The nations that are signing bi-lateral trade deals with the United States have agreed to legalise trade unions as part of the package.

And Iraq’s Kurdish regional government is using its newfound autonomy to let small foreign firms drill for oil and gas within its borders.

Nor are more economically conservative Iran and Saudi Arabia being left out—they are privatising their petrochemical sectors.

As Middle Eastern nations join the World Trade Organisation they have to open up their downstream operations to international competition, which will result in Shell and Total petrol stations flourising on Arabian roads.

Some of these experiments may fail while others prosper. But what they show is that the region is not staying static and making the mistake of using high energy prices as a cushion to sit on.

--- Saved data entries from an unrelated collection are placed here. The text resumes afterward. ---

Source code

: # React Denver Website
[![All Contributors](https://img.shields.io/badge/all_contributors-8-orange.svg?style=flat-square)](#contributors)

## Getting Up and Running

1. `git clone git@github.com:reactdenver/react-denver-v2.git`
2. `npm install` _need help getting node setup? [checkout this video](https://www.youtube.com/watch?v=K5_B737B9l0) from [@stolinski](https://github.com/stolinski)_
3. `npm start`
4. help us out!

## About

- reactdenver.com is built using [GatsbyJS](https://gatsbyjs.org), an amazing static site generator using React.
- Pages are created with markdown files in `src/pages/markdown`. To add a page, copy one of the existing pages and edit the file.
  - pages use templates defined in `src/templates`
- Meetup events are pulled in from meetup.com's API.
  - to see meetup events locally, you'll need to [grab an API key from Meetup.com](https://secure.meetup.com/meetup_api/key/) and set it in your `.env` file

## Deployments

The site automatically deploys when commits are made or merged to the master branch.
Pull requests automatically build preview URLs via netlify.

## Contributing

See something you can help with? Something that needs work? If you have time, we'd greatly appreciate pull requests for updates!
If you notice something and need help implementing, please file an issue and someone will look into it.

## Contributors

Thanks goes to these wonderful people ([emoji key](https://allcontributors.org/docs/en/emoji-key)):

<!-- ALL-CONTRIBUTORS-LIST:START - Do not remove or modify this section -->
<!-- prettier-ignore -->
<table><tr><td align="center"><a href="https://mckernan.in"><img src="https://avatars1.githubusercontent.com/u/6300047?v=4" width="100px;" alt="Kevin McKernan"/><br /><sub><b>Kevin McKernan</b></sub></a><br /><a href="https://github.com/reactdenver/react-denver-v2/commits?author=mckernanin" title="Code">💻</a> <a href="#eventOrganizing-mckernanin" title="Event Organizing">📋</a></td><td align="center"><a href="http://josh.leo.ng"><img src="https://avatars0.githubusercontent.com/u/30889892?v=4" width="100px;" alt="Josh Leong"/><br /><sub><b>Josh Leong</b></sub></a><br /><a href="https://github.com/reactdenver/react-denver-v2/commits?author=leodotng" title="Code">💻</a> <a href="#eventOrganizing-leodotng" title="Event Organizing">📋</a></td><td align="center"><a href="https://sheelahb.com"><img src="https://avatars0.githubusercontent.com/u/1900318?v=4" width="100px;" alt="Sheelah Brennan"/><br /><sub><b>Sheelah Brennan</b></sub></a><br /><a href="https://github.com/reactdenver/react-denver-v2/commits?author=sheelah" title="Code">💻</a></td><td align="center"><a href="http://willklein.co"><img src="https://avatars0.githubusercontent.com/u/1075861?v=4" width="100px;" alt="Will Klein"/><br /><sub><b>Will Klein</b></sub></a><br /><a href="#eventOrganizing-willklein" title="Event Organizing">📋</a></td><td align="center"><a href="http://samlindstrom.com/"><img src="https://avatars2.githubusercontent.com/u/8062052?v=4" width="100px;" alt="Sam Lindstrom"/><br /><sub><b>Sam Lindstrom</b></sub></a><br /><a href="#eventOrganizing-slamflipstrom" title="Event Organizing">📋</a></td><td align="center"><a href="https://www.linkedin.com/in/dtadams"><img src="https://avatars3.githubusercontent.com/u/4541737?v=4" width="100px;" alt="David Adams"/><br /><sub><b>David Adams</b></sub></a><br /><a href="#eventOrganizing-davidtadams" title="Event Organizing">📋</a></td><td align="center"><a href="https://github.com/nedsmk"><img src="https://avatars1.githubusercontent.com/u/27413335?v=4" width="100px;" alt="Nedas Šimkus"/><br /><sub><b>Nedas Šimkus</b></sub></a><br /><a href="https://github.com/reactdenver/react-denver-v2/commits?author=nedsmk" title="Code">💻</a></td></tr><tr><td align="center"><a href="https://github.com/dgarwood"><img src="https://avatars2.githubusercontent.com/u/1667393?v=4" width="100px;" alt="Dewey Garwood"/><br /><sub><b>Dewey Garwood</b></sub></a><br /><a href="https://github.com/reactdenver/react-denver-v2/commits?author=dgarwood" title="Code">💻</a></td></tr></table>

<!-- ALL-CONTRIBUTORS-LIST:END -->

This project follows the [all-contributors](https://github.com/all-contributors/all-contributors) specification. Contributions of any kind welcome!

Instead they are diversifying their economies and economic models and are trying out different and imaginative ways of doing things.

Although the Middle East’s political and economic systems are very different, its governments face many of the same challenges: growing populations of young citizens who need employment opportunities; economies that are very dependent on fickle energy prices; the remorseless march of globalisation and foreign competition; increasing rhetoric from the United States about finding other energy sources; and the region’s political instability.

The winds of change are blowing across the Gulf and, despite what many political analysts say, instead of battening down their hatches to insulate them selves from change, its oil producers are hoisting their sails to catch them.